* _YOUR INSTRUCTIONS_: When you restate the records, do so word for word and omit any picture they contain.

Pictures paired with source code
=-=-=-=-=

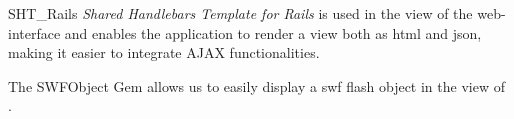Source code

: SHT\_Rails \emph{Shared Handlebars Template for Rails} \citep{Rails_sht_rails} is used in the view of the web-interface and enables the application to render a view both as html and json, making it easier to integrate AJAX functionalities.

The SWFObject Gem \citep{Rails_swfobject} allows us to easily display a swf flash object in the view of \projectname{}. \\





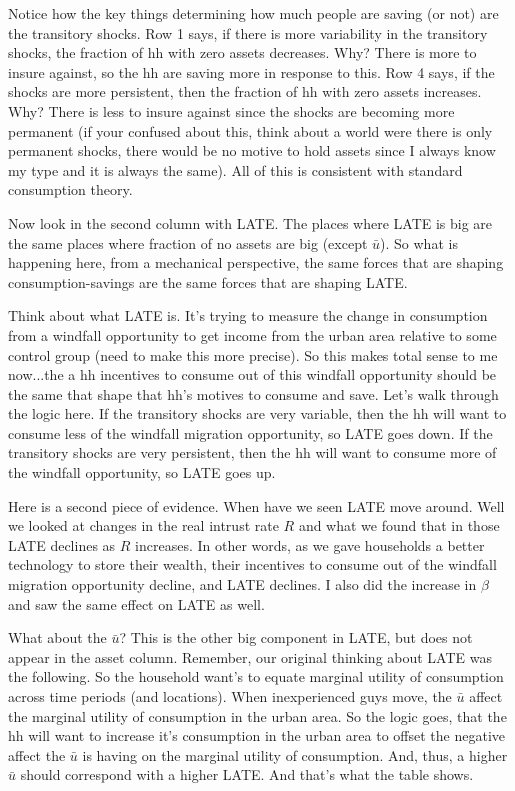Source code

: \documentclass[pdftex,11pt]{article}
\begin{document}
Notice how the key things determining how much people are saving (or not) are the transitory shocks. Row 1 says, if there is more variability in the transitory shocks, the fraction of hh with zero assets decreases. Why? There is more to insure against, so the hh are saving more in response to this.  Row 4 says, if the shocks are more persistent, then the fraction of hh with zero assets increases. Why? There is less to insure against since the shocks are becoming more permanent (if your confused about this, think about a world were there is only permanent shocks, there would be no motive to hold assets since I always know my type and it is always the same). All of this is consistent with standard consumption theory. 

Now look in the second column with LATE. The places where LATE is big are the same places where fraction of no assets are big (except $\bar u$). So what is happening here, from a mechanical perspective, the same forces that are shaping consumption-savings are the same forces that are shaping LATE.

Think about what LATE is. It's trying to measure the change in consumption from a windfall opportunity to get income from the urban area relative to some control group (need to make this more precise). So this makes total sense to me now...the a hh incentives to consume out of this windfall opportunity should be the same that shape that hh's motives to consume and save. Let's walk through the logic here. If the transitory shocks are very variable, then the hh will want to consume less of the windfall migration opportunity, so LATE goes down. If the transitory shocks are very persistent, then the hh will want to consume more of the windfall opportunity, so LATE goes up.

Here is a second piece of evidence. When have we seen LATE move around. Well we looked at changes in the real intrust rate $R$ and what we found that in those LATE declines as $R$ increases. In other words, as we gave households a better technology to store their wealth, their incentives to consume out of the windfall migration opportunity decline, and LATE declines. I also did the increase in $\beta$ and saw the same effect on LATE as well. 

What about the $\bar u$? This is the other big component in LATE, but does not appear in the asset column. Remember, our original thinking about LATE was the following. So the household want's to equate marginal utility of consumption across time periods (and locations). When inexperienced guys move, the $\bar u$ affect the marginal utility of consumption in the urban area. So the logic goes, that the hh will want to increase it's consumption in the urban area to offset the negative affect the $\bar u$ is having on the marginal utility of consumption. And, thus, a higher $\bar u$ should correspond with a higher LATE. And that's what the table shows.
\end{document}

=-=-=-=-=

* _RESPONSE TO THE TASK_:
Source code

: SHT\_Rails \emph{Shared Handlebars Template for Rails} \citep{Rails_sht_rails} is used in the view of the web-interface and enables the application to render a view both as html and json, making it easier to integrate AJAX functionalities.

The SWFObject Gem \citep{Rails_swfobject} allows us to easily display a swf flash object in the view of \projectname{}. \\





Source code

: \documentclass[pdftex,11pt]{article}
\begin{document}
Notice how the key things determining how much people are saving (or not) are the transitory shocks. Row 1 says, if there is more variability in the transitory shocks, the fraction of hh with zero assets decreases. Why? There is more to insure against, so the hh are saving more in response to this.  Row 4 says, if the shocks are more persistent, then the fraction of hh with zero assets increases. Why? There is less to insure against since the shocks are becoming more permanent (if your confused about this, think about a world were there is only permanent shocks, there would be no motive to hold assets since I always know my type and it is always the same). All of this is consistent with standard consumption theory. 

Now look in the second column with LATE. The places where LATE is big are the same places where fraction of no assets are big (except $\bar u$). So what is happening here, from a mechanical perspective, the same forces that are shaping consumption-savings are the same forces that are shaping LATE.

Think about what LATE is. It's trying to measure the change in consumption from a windfall opportunity to get income from the urban area relative to some control group (need to make this more precise). So this makes total sense to me now...the a hh incentives to consume out of this windfall opportunity should be the same that shape that hh's motives to consume and save. Let's walk through the logic here. If the transitory shocks are very variable, then the hh will want to consume less of the windfall migration opportunity, so LATE goes down. If the transitory shocks are very persistent, then the hh will want to consume more of the windfall opportunity, so LATE goes up.

Here is a second piece of evidence. When have we seen LATE move around. Well we looked at changes in the real intrust rate $R$ and what we found that in those LATE declines as $R$ increases. In other words, as we gave households a better technology to store their wealth, their incentives to consume out of the windfall migration opportunity decline, and LATE declines. I also did the increase in $\beta$ and saw the same effect on LATE as well. 

What about the $\bar u$? This is the other big component in LATE, but does not appear in the asset column. Remember, our original thinking about LATE was the following. So the household want's to equate marginal utility of consumption across time periods (and locations). When inexperienced guys move, the $\bar u$ affect the marginal utility of consumption in the urban area. So the logic goes, that the hh will want to increase it's consumption in the urban area to offset the negative affect the $\bar u$ is having on the marginal utility of consumption. And, thus, a higher $\bar u$ should correspond with a higher LATE. And that's what the table shows.
\end{document}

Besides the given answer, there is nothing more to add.